Skulderstand
Shoulder Stand, also known as Sarvangasana, is an inverted yoga pose that strengthens the neck, shoulders, back and core. As one of the most calming inversion poses, it also helps improve blood circulation, relieve stress and stimulate the thyroid gland. It is a position that can both build physical strength and promote mental clarity.
How to do Shoulder Stand correctly
Follow these steps to get into Shoulder Stand:
- Start by lying flat on your back with your arms at your sides.
- Pull your knees up to your chest and lift your hips while using your hands to support your back.
- Using your elbows to stabilize your body, lift your legs straight up toward the ceiling, keeping your heels over your hips and hips over your shoulders.
- Keep the neck in a neutral position and avoid turning the head to protect the cervical vertebrae.

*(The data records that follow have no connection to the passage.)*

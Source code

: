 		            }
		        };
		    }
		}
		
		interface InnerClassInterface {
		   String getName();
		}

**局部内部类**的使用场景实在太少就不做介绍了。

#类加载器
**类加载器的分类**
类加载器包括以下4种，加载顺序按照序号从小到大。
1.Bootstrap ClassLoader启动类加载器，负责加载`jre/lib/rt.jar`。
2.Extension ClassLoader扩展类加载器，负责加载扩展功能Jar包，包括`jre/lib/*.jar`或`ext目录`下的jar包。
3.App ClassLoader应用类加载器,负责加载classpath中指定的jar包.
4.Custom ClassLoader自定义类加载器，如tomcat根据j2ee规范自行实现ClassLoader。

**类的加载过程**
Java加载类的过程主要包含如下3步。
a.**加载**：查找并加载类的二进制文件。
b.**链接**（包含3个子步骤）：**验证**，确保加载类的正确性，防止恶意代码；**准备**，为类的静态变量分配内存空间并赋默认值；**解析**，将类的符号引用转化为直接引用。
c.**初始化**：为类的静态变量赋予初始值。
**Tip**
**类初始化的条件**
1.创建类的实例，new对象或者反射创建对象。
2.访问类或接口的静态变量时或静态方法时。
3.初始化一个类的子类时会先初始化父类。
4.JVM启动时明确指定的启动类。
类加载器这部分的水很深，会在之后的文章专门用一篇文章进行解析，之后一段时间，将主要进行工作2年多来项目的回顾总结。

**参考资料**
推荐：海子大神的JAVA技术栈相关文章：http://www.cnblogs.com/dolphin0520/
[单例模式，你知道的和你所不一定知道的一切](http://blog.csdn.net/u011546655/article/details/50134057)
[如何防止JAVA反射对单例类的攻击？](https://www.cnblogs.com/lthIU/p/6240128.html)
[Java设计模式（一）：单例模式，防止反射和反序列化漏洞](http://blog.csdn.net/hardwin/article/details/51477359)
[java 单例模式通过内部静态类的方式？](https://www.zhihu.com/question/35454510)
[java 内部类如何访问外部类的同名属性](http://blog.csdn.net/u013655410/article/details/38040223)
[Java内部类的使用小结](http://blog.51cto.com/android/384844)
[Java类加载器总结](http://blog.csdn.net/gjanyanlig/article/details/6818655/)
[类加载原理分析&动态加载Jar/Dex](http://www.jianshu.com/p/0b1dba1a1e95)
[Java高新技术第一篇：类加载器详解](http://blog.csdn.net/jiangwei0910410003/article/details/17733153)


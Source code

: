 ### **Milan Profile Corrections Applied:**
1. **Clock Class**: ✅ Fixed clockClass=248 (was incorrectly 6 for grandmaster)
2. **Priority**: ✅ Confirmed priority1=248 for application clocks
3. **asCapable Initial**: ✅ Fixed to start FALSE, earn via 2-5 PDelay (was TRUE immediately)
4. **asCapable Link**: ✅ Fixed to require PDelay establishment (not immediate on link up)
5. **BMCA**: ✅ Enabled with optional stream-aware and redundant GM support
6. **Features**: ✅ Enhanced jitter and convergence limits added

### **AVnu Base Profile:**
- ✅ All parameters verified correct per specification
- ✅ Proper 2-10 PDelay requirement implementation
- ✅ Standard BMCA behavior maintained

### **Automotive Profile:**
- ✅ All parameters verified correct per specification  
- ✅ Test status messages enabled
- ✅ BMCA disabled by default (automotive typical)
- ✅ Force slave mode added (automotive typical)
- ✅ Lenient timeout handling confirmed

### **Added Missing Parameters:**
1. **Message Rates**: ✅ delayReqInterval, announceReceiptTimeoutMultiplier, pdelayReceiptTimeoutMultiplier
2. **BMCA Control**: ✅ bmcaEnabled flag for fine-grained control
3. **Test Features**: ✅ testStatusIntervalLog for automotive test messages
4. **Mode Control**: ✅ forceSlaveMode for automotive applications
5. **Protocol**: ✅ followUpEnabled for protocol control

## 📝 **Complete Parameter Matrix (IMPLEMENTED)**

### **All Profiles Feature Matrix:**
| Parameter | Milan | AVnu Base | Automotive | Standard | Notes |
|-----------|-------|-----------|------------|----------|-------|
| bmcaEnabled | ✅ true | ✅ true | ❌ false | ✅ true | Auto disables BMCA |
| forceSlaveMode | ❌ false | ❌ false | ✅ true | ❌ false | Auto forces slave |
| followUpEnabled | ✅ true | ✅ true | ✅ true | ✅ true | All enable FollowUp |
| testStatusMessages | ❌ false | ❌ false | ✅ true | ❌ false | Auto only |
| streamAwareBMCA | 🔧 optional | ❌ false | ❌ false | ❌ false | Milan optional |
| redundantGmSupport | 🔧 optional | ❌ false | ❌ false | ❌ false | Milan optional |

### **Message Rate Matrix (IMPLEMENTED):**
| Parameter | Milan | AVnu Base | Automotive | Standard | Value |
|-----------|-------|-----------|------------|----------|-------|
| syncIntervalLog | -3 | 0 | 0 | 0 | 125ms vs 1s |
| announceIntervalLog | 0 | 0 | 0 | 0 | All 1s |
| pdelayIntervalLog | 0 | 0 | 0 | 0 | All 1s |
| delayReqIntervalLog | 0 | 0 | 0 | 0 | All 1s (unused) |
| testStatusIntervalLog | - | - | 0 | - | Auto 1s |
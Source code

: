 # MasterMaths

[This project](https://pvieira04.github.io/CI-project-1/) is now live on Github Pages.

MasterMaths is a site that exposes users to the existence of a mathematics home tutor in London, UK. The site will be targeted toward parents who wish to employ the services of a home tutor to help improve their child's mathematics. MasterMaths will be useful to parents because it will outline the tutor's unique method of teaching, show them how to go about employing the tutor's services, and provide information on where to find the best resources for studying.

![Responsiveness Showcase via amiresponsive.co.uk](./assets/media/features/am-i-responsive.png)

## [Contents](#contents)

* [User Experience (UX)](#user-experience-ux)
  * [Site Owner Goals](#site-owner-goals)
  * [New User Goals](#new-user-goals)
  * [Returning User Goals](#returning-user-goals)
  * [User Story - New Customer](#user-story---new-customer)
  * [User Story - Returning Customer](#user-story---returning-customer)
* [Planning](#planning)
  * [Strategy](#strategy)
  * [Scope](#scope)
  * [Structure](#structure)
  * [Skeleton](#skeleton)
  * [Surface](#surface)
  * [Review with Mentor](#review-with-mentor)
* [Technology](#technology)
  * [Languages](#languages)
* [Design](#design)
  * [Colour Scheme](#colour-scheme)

- Hold the pose for 5-10 deep breaths and slowly come back down by bringing the legs back into Plow Pose (Halasana) and then slowly roll the spine down towards the floor.
Common mistakes in Shoulder Stand
Avoid these typical mistakes to get the most out of the position:
- Too much weight on the neck: Make sure that most of the weight is carried by the shoulders and upper back, not directly on the neck.
- Poor alignment of the hips: Avoid letting the hips hang over the chest. Hold them over your shoulders for proper adjustment.
- Core not engaged: Remember to engage your core muscles to maintain balance and avoid collapsing the spine.
Modifications and Variations
If you're a beginner or need extra support, try the following modifications:
- Using support: Place a folded blanket or pillow under the shoulders to protect the neck and improve balance.
- Ardha Sarvangasana: Start by lifting one leg at a time to build strength and balance before attempting full Shoulder Stand.
- Legs-Up-the-Wall Pose: For a milder inversion, you can use Legs-Up-the-Wall Pose (Viparita Karani) as an alternative.
Video: Shoulder Stand Tutorial
Watch this video for a step-by-step tutorial on Shoulder Stand:
Video: Variations for Shoulder Stand
Here is a video showing variations of the Shoulder Stand for both beginners and advanced:
Repetitions and breathing technique
Hold Shoulder Stand for 5-10 breaths and focus on deep, slow breaths. Make sure your body is stable and balanced. When you finish the pose, slowly roll down and rest in Corpse Pose (Shavasana) for a few minutes.